Atualizado em 25 de outubro de 2007 14:21

 

"No mundo todo o índice de assassinatos cometidos por homens é muito maior que o das mulheres, e tipicamente são os homens que lutam nas guerras. Por isso, parece razoável culpar o cromossomo Y pelos apuros em que nos encontramos. Mas, se as mulheres têm a vantagem no quesito pacifismo, talvez não seja porque são habilidosas para consertar o que foi quebrado. Vejo a força das mulheres na prevenção de conflitos e em sua aversão à violência. Mas elas não são necessariamente talentosas para dissipar tensões que já tenham surgido. Essa capacidade, na verdade, é um ponto forte masculino."

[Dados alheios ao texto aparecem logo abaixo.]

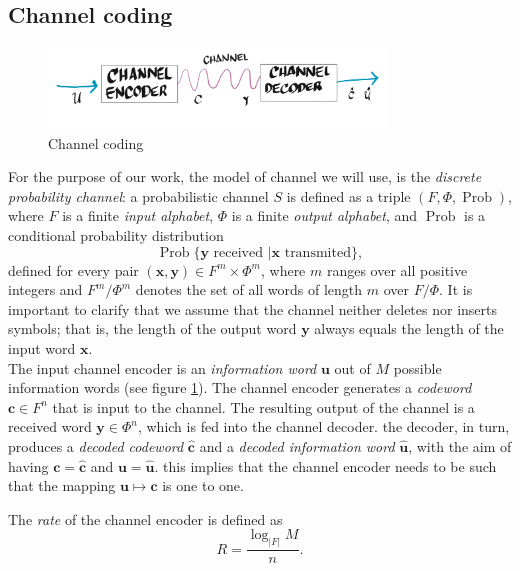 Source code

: \subsection{Channel coding}
\begin{figure}[H]
\centering
\includegraphics[width=0.8\textwidth]{Figures/Channel_decoder.png}
\caption{Channel coding}
\label{CH2:Channel_communication_2}
\end{figure}
For the purpose of our work, the model of channel we will use, is the \textit{discrete probability channel}: a probabilistic channel $S$ is defined as a triple $(F,\Phi,\operatorname{Prob})$, where $F$ is a finite \textit{input alphabet}, $\Phi$ is a finite \textit{output alphabet}, and $\operatorname{Prob}$ is a conditional probability distribution
\begin{equation}
\operatorname{Prob}\{\mathbf{y}\text{ received }|\mathbf{x}\text{ transmited}\},
\end{equation}
defined for every pair $(\mathbf{x},\mathbf{y})\in F^{m}\times\Phi^m$, where $m$ ranges over all positive integers and $F^m/\Phi^m$ denotes the set of all words of length $m$ over $F/\Phi$. It is important to clarify that we assume that the channel neither deletes nor inserts symbols; that is, the length of the output word $\mathbf{y}$ always equals the length of the input word $\mathbf{x}$.\\
\indent The input channel encoder is an \textit{information word} $\mathbf{u}$ out of $M$ possible information words (see figure \ref{CH2:Channel_communication_2}). The channel encoder generates a \textit{codeword} $\mathbf{c}\in F^n$ that is input to the channel. The resulting output of the channel is a received word $\mathbf{y}\in\Phi^n$, which is fed into the channel decoder. the decoder, in turn, produces a \textit{decoded codeword} $\hat{\mathbf{c}}$ and a \textit{decoded information word} $\hat{\mathbf{u}}$, with the aim of having $\mathbf{c}=\hat{\mathbf{c}}$ and $\mathbf{u}=\hat{\mathbf{u}}$. this implies that the channel encoder needs to be such that the mapping $\mathbf{u}\mapsto \mathbf{c}$ is one to one.
\begin{definition}
The \textit{rate} of the channel encoder is defined as 
\begin{equation}
R = \frac{\log_{|F|}M}{n}.
\end{equation}
\end{definition}
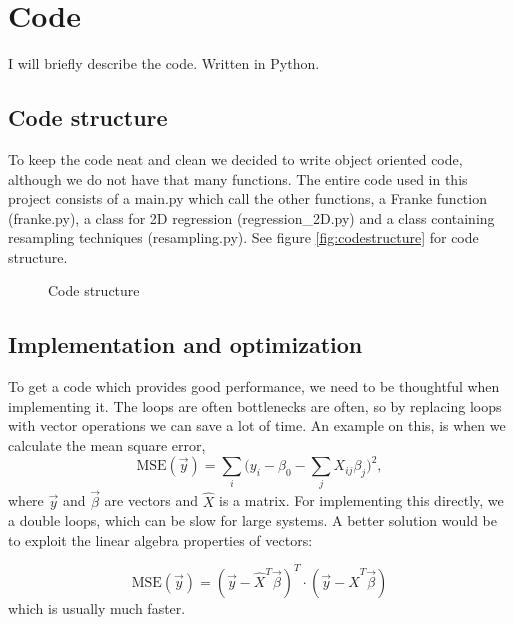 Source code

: \section{Code} \label{sec:code}
I will briefly describe the code. Written in Python.

\subsection{Code structure} \label{sec:structure}
To keep the code neat and clean we decided to write object oriented code, although we do not have that many functions. The entire code used in this project consists of a main.py which call the other functions, a Franke function (franke.py), a class for 2D regression (regression\_2D.py) and a class containing resampling techniques (resampling.py). See figure \eqref{fig:codestructure} for code structure.
\begin{figure}
\centering
{}
\caption{Code structure}
\label{fig:codestructure}
\end{figure}

\subsection{Implementation and optimization} \label{sec:implementation}
To get a code which provides good performance, we need to be thoughtful when implementing it. The loops are often bottlenecks are often, so by replacing loops with vector operations we can save a lot of time. An example on this, is when we calculate the mean square error,
\begin{equation}
\text{MSE}(\vec{y})=\sum_i\bigg(y_i-\beta_0-\sum_jX_{ij}\beta_j\bigg)^2,
\end{equation}
where $\vec{y}$ and $\vec{\beta}$ are vectors and $\hat{X}$ is a matrix. For implementing this directly, we a double loops, which can be slow for large systems. A better solution would be to exploit the linear algebra properties of vectors:

\begin{equation}
\text{MSE}(\vec{y})=(\vec{y}-\hat{X}^T\vec{\beta})^T\cdot(\vec{y}-\hat{X}^T\vec{\beta})
\end{equation}
which is usually much faster.  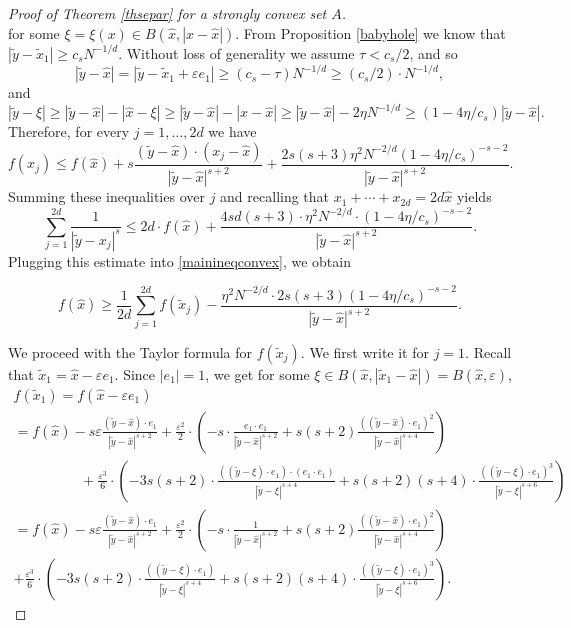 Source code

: \documentclass[12pt]{amsart}
\theoremstyle{definition}
\def\sli{\sum\limits}
\def\ep{\varepsilon}
\newcommand{\1}{\mathbf{1}}
\begin{document}
\begin{proof}[Proof of Theorem \ref{thsepar} for a strongly convex set $A$]
$$$$
for some $\xi=\xi(x)\in B(\hat{x}, |x-\hat{x}|)$. From Proposition \ref{babyhole} we know that $|\tilde{y}-\tilde{x}_1|\geqslant c_s N^{-1/d}$. Without loss of generality we assume $\tau<c_s/2$, and so
\begin{equation}\label{trumpumpum}
|\tilde{y}-\hat{x}|=|\tilde{y}-\tilde{x}_1+\ep e_1|\geqslant (c_s-\tau)N^{-1/d}\geqslant (c_s/2)\cdot N^{-1/d},
\end{equation}
and
$$
|\tilde y-\xi|\geqslant |\tilde y-\hat{x}|-|\hat{x}-\xi|\geqslant |\tilde y - \hat{x}|-|x-\hat{x}|\geqslant |\tilde y - \hat{x}|-2\eta N^{-1/d} \geqslant (1-4\eta/c_s)|\tilde y-\hat{x}|.
$$
Therefore, for every $j=1,\ldots, 2d$ we have
$$
f(x_j)\leqslant f(\hat{x})+s\frac{(\tilde y-\hat{x})\cdot(x_j-\hat{x})}{|\tilde y-\hat{x}|^{s+2}} + \frac{2s(s+3)\eta^2 N^{-2/d}(1-4\eta/c_s)^{-s-2}}{|\tilde y-\hat{x}|^{s+2}}.
$$
Summing these inequalities over $j$ and recalling that $x_1+\cdots+x_{2d}=2d\hat{x}$ yields
\begin{equation}
\sli_{j=1}^{2d}\frac{1}{|\tilde y-x_j|^s} \leqslant 2d\cdot f(\hat{x}) +  \frac{4sd (s+3)\cdot \eta^2 N^{-2/d}\cdot(1-4\eta/c_s)^{-s-2}}{|\tilde y-\hat{x}|^{s+2}}.
\end{equation}
Plugging this estimate into \eqref{mainineqconvex}, we obtain

\begin{equation}\label{mainineqconvex2}
f(\hat{x}) \geqslant \frac{1}{2d}\sli_{j=1}^{2d}f(\tilde{x}_j) - \frac{\eta^2 N^{-2/d}\cdot 2s (s+3)(1-4\eta/c_s)^{-s-2}} {|\tilde y-\hat{x}|^{s+2}}.
 \end{equation}

We proceed with the Taylor formula for $f(\tilde x_j)$. We first write it for $j=1$. Recall that $\tilde{x}_1 = \hat{x}-\ep e_1$.  Since $|e_1|=1$, we get for some $\xi \in B(\hat{x}, |\tilde x_1-\hat{x}|) = B(\hat{x}, \ep)$,
\begin{multline}\label{supertaylorconvex}
f(\tilde x_1)=f(\hat{x}-\ep e_1) \\= f(\hat{x})-s\ep \frac{(\tilde y-\hat{x})\cdot e_1}{|\tilde y-\hat{x}|^{s+2}} +
\frac{\ep^2}2 \cdot \left(-s\cdot \frac{e_1\cdot e_1}{|\tilde y-\hat{x}|^{s+2}}+s(s+2)\frac{((\tilde y-\hat{x})\cdot e_1)^2}{|\tilde y-\hat{x}|^{s+4}}\right) \\
\hspace{2cm}+\frac{\ep^3}6 \cdot \left(-3s(s+2)\cdot \frac{((\tilde y-\xi)\cdot e_1)\cdot (e_1\cdot e_1)}{|\tilde y-\xi|^{s+4}} + s(s+2)(s+4)\cdot \frac{((\tilde y-\xi)\cdot e_1)^3}{|\tilde y-\xi|^{s+6}}\right)  \\
=f(\hat{x})-s\ep \frac{(\tilde y-\hat{x})\cdot e_1}{|\tilde y-\hat{x}|^{s+2}} +
\frac{\ep^2}2 \cdot \left(-s\cdot \frac{1}{|\tilde y-\hat{x}|^{s+2}}+s(s+2)\frac{((\tilde y-\hat{x})\cdot e_1)^2}{|\tilde y-\hat{x}|^{s+4}}\right)  \\
+\frac{\ep^3}6 \cdot \left(-3s(s+2)\cdot \frac{((\tilde y-\xi)\cdot e_1)}{|\tilde y-\xi|^{s+4}} + s(s+2)(s+4)\cdot \frac{((\tilde y-\xi)\cdot e_1)^3}{|\tilde y-\xi|^{s+6}}\right)
.
\end{multline}


\end{proof}
\end{document}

Frans de Waal - "Eu, Primata"

Vovô Pitecantropus Erectus, já lá vai um milhão de anos, é considerado a primeira espécie do gênero humano. Saiu da África e avançou pelo mundo afora, chegando sabe-se lá aonde, deixando atrás de si os sinais de sua passagem, que, no limite, deu no comprometimento definitivo do meio ambiente, também chamado "efeito estufa". O primeiro fóssil dessa espécie foi descoberto em 1891 pelo francês Eugène Dubois na ilha de Java, localizada na Indonésia, donde ser o Pitecantropus conhecido como o "Homem de Java". Inicialmente ele não foi reconhecido como fazendo parte do gênero humano, mas, com as descobertas de outros fósseis da mesma espécie, como por exemplo, o "Homem de Pequim", encontrado na capital da China, a classificação dessa espécie como pertencente ao gênero Homo foi sendo confirmada.

Supõe-se que esse nosso antepassado já dispunha da capacidade de imaginar o futuro, condição para que ele se organizasse na busca de alimento, tal como fazem tantos outros animais, como as abelhas, por exemplo, que não só descobrem o alimento como o descrevem aos membros de sua comunidade, indicando distância e quantidade, mediante a famosa "dança do oito deitado", registrada por todos os que estudaram esse simpático inseto. Entretanto, enquanto o cérebro da abelha é do tamanho de uma bíblica semente de mostarda, vovô Piteco tinha um cérebro bem maior do que isso, embora ainda não chegasse ao tamanho do de seus netos atuais.

Ao que tudo indica, ele impunha-se pela força, utilizando as mãos, já funcionalmente distintas dos pés, para empunhar instrumentos e fazer o que fazem seus netos hoje. A exemplo do que fazem gorilas, orangotangos, policiais e executivos de certas empresas, a autoridade era imposta por murros no peito, bocarra aberta, tapas na mesa e outras formas de intimidação. Os subalternos executavam, ao que tudo indica, os mesmos rituais dos chimpanzés de hoje, curvando-se à autoridade do primata alfa e fazendo-lhe afagos subservientes, como a continência dos militares dos dias atuais ou a bajulação dos subalternos interessados em promoção nas grandes empresas. O problema é que havia um outro animal muito mais forte do que ele, a julgar pelo barulho que fazia lá em cima das árvores, tão acima que nem dava para vê-lo. Além do barulho intimidatório, o animal desconhecido não atirava lanças de madeira, como era comum entre eles, mas lanças de fogo, que incendiavam o mato e árvores, obrigando os Pitecantropus a esconder-se nas cavernas, onde registravam o temor de, se aquela fúria não fosse contida, não terem o que caçar. No entanto, o registro do temor em desenhos rupestres não era suficiente para acalmar o animal desconhecido. Era preciso fazer algo mais, como ofertar-lhe presentes. Se ele gostava tanto do fogo, por que não lhe ofertar cerimônias onde eles mesmos escolhessem quem deveria ser sacrificado em honra do animal desconhecido ? Vovô Pitecantropus já estava enterrado havia milênios e esse hábito de acalmar o animal raivoso com sacrifícios de crianças transformadas em churrasco ainda existia entre os descendentes dele. Veja no Velho Testamento o capítulo 11, versículos 7 e 8, do terceiro livro dos Reis para saber do que estou falando.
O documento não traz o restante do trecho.